N.B. Les points forts : l’accompagnement personnalisé, à distance, le fait d’être reconnu, d’avoir une volonté professionnalisante et qui amène vers un emploi, au rythme de chacun ; ça coûte quand même beaucoup moins cher que l’éducation privée traditionnelle ; pouvoir faire en un an un bachelor qui normalement demande trois ans... Je dirais bien que nos cours sont de qualité, mais tout le monde va dire ça, alors je préfère parler des autres métriques, mais clairement, la qualité de la production audiovisuelle et des contenus, c’est un élément très crucial chez nous.

Les points faibles : ça coûte quand même 300 euros par mois pour être accompagné par un mentor, tout le monde ne peut pas se l’offrir.
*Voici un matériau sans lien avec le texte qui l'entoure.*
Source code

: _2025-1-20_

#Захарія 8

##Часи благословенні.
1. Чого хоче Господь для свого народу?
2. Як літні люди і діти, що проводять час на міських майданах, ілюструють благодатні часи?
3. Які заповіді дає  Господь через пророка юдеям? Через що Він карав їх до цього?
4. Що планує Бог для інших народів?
On est confronté à des gens qui n’ont pas encore totalement intégré ces nouvelles façons de fonctionner et même si la loi dit que Pôle Emploi peut financer des formations à distance, nous avons tous les jours des gens qui nous téléphonent pour nous dire « Mon conseiller Pôle Emploi m’a dit qu’il ne finançait pas parce que c’est de la formation à distance ». C’est une grosse machine très difficile à faire évoluer... En plus les conseillers Pôle Emploi ne connaissent pas les métiers auxquels nous préparons, ils vont plutôt les rediriger vers des formations, qui sont très bien aussi, d’aide à la personne, de carreleur, etc. Quel gâchis !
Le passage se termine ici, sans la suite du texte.